Work task – Each line of the data below should be restated exactly, with images left out.

Data to process –
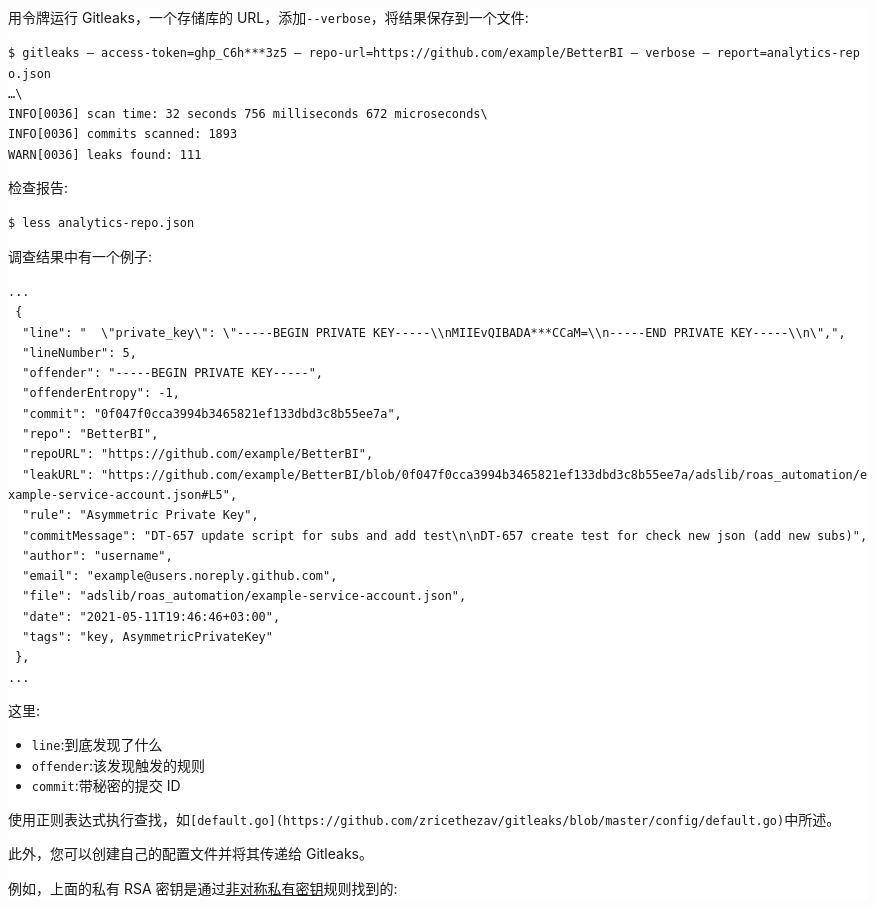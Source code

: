 用令牌运行 Gitleaks，一个存储库的 URL，添加`--verbose`，将结果保存到一个文件:

```
$ gitleaks — access-token=ghp_C6h***3z5 — repo-url=https://github.com/example/BetterBI — verbose — report=analytics-repo.json
…\
INFO[0036] scan time: 32 seconds 756 milliseconds 672 microseconds\
INFO[0036] commits scanned: 1893
WARN[0036] leaks found: 111
```

检查报告:

```
$ less analytics-repo.json
```

调查结果中有一个例子:

```
...
 {
  "line": "  \"private_key\": \"-----BEGIN PRIVATE KEY-----\\nMIIEvQIBADA***CCaM=\\n-----END PRIVATE KEY-----\\n\",",
  "lineNumber": 5,
  "offender": "-----BEGIN PRIVATE KEY-----",
  "offenderEntropy": -1,
  "commit": "0f047f0cca3994b3465821ef133dbd3c8b55ee7a",
  "repo": "BetterBI",
  "repoURL": "https://github.com/example/BetterBI",
  "leakURL": "https://github.com/example/BetterBI/blob/0f047f0cca3994b3465821ef133dbd3c8b55ee7a/adslib/roas_automation/example-service-account.json#L5",
  "rule": "Asymmetric Private Key",
  "commitMessage": "DT-657 update script for subs and add test\n\nDT-657 create test for check new json (add new subs)",
  "author": "username",
  "email": "example@users.noreply.github.com",
  "file": "adslib/roas_automation/example-service-account.json",
  "date": "2021-05-11T19:46:46+03:00",
  "tags": "key, AsymmetricPrivateKey"
 },
...
```

这里:

*   `line`:到底发现了什么
*   `offender`:该发现触发的规则
*   `commit`:带秘密的提交 ID

使用正则表达式执行查找，如`[default.go](https://github.com/zricethezav/gitleaks/blob/master/config/default.go)`中所述。

此外，您可以创建自己的配置文件并将其传递给 Gitleaks。

例如，上面的私有 RSA 密钥是通过[非对称私有密钥](https://github.com/zricethezav/gitleaks/blob/master/config/default.go#L76:)规则找到的:
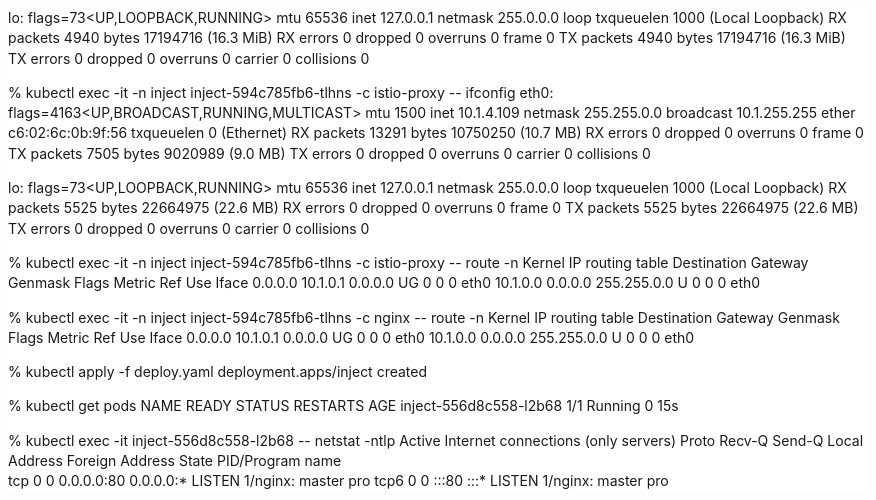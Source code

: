 lo: flags=73<UP,LOOPBACK,RUNNING>  mtu 65536
        inet 127.0.0.1  netmask 255.0.0.0
        loop  txqueuelen 1000  (Local Loopback)
        RX packets 4940  bytes 17194716 (16.3 MiB)
        RX errors 0  dropped 0  overruns 0  frame 0
        TX packets 4940  bytes 17194716 (16.3 MiB)
        TX errors 0  dropped 0 overruns 0  carrier 0  collisions 0




 % kubectl exec -it -n inject inject-594c785fb6-tlhns -c istio-proxy -- ifconfig
eth0: flags=4163<UP,BROADCAST,RUNNING,MULTICAST>  mtu 1500
        inet 10.1.4.109  netmask 255.255.0.0  broadcast 10.1.255.255
        ether c6:02:6c:0b:9f:56  txqueuelen 0  (Ethernet)
        RX packets 13291  bytes 10750250 (10.7 MB)
        RX errors 0  dropped 0  overruns 0  frame 0
        TX packets 7505  bytes 9020989 (9.0 MB)
        TX errors 0  dropped 0 overruns 0  carrier 0  collisions 0

lo: flags=73<UP,LOOPBACK,RUNNING>  mtu 65536
        inet 127.0.0.1  netmask 255.0.0.0
        loop  txqueuelen 1000  (Local Loopback)
        RX packets 5525  bytes 22664975 (22.6 MB)
        RX errors 0  dropped 0  overruns 0  frame 0
        TX packets 5525  bytes 22664975 (22.6 MB)
        TX errors 0  dropped 0 overruns 0  carrier 0  collisions 0



 % kubectl exec -it -n inject inject-594c785fb6-tlhns -c istio-proxy -- route -n
Kernel IP routing table
Destination     Gateway         Genmask         Flags Metric Ref    Use Iface
0.0.0.0         10.1.0.1        0.0.0.0         UG    0      0        0 eth0
10.1.0.0        0.0.0.0         255.255.0.0     U     0      0        0 eth0


% kubectl exec -it -n inject inject-594c785fb6-tlhns -c nginx -- route -n
Kernel IP routing table
Destination     Gateway         Genmask         Flags Metric Ref    Use Iface
0.0.0.0         10.1.0.1        0.0.0.0         UG    0      0        0 eth0
10.1.0.0        0.0.0.0         255.255.0.0     U     0      0        0 eth0



% kubectl apply -f deploy.yaml 
deployment.apps/inject created


 % kubectl get pods
NAME                     READY   STATUS    RESTARTS   AGE
inject-556d8c558-l2b68   1/1     Running   0          15s




 % kubectl exec -it inject-556d8c558-l2b68 -- netstat -ntlp 
Active Internet connections (only servers)
Proto Recv-Q Send-Q Local Address           Foreign Address         State       PID/Program name    
tcp        0      0 0.0.0.0:80              0.0.0.0:*               LISTEN      1/nginx: master pro 
tcp6       0      0 :::80                   :::*                    LISTEN      1/nginx: master pro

Response to the task –
Source code

: 用令牌运行 Gitleaks，一个存储库的 URL，添加`--verbose`，将结果保存到一个文件:

```
$ gitleaks — access-token=ghp_C6h***3z5 — repo-url=https://github.com/example/BetterBI — verbose — report=analytics-repo.json
…\
INFO[0036] scan time: 32 seconds 756 milliseconds 672 microseconds\
INFO[0036] commits scanned: 1893
WARN[0036] leaks found: 111
```

检查报告:

```
$ less analytics-repo.json
```

调查结果中有一个例子:

```
...
 {
  "line": "  \"private_key\": \"-----BEGIN PRIVATE KEY-----\\nMIIEvQIBADA***CCaM=\\n-----END PRIVATE KEY-----\\n\",",
  "lineNumber": 5,
  "offender": "-----BEGIN PRIVATE KEY-----",
  "offenderEntropy": -1,
  "commit": "0f047f0cca3994b3465821ef133dbd3c8b55ee7a",
  "repo": "BetterBI",
  "repoURL": "https://github.com/example/BetterBI",
  "leakURL": "https://github.com/example/BetterBI/blob/0f047f0cca3994b3465821ef133dbd3c8b55ee7a/adslib/roas_automation/example-service-account.json#L5",
  "rule": "Asymmetric Private Key",
  "commitMessage": "DT-657 update script for subs and add test\n\nDT-657 create test for check new json (add new subs)",
  "author": "username",
  "email": "example@users.noreply.github.com",
  "file": "adslib/roas_automation/example-service-account.json",
  "date": "2021-05-11T19:46:46+03:00",
  "tags": "key, AsymmetricPrivateKey"
 },
...
```

这里:

*   `line`:到底发现了什么
*   `offender`:该发现触发的规则
*   `commit`:带秘密的提交 ID

使用正则表达式执行查找，如`[default.go](https://github.com/zricethezav/gitleaks/blob/master/config/default.go)`中所述。

此外，您可以创建自己的配置文件并将其传递给 Gitleaks。

例如，上面的私有 RSA 密钥是通过[非对称私有密钥](https://github.com/zricethezav/gitleaks/blob/master/config/default.go#L76:)规则找到的:
Source code

: lo: flags=73<UP,LOOPBACK,RUNNING>  mtu 65536
        inet 127.0.0.1  netmask 255.0.0.0
        loop  txqueuelen 1000  (Local Loopback)
        RX packets 4940  bytes 17194716 (16.3 MiB)
        RX errors 0  dropped 0  overruns 0  frame 0
        TX packets 4940  bytes 17194716 (16.3 MiB)
        TX errors 0  dropped 0 overruns 0  carrier 0  collisions 0




 % kubectl exec -it -n inject inject-594c785fb6-tlhns -c istio-proxy -- ifconfig
eth0: flags=4163<UP,BROADCAST,RUNNING,MULTICAST>  mtu 1500
        inet 10.1.4.109  netmask 255.255.0.0  broadcast 10.1.255.255
        ether c6:02:6c:0b:9f:56  txqueuelen 0  (Ethernet)
        RX packets 13291  bytes 10750250 (10.7 MB)
        RX errors 0  dropped 0  overruns 0  frame 0
        TX packets 7505  bytes 9020989 (9.0 MB)
        TX errors 0  dropped 0 overruns 0  carrier 0  collisions 0

lo: flags=73<UP,LOOPBACK,RUNNING>  mtu 65536
        inet 127.0.0.1  netmask 255.0.0.0
        loop  txqueuelen 1000  (Local Loopback)
        RX packets 5525  bytes 22664975 (22.6 MB)
        RX errors 0  dropped 0  overruns 0  frame 0
        TX packets 5525  bytes 22664975 (22.6 MB)
        TX errors 0  dropped 0 overruns 0  carrier 0  collisions 0



 % kubectl exec -it -n inject inject-594c785fb6-tlhns -c istio-proxy -- route -n
Kernel IP routing table
Destination     Gateway         Genmask         Flags Metric Ref    Use Iface
0.0.0.0         10.1.0.1        0.0.0.0         UG    0      0        0 eth0
10.1.0.0        0.0.0.0         255.255.0.0     U     0      0        0 eth0


% kubectl exec -it -n inject inject-594c785fb6-tlhns -c nginx -- route -n
Kernel IP routing table
Destination     Gateway         Genmask         Flags Metric Ref    Use Iface
0.0.0.0         10.1.0.1        0.0.0.0         UG    0      0        0 eth0
10.1.0.0        0.0.0.0         255.255.0.0     U     0      0        0 eth0



% kubectl apply -f deploy.yaml 
deployment.apps/inject created


 % kubectl get pods
NAME                     READY   STATUS    RESTARTS   AGE
inject-556d8c558-l2b68   1/1     Running   0          15s




 % kubectl exec -it inject-556d8c558-l2b68 -- netstat -ntlp 
Active Internet connections (only servers)
Proto Recv-Q Send-Q Local Address           Foreign Address         State       PID/Program name    
tcp        0      0 0.0.0.0:80              0.0.0.0:*               LISTEN      1/nginx: master pro 
tcp6       0      0 :::80                   :::*                    LISTEN      1/nginx: master pro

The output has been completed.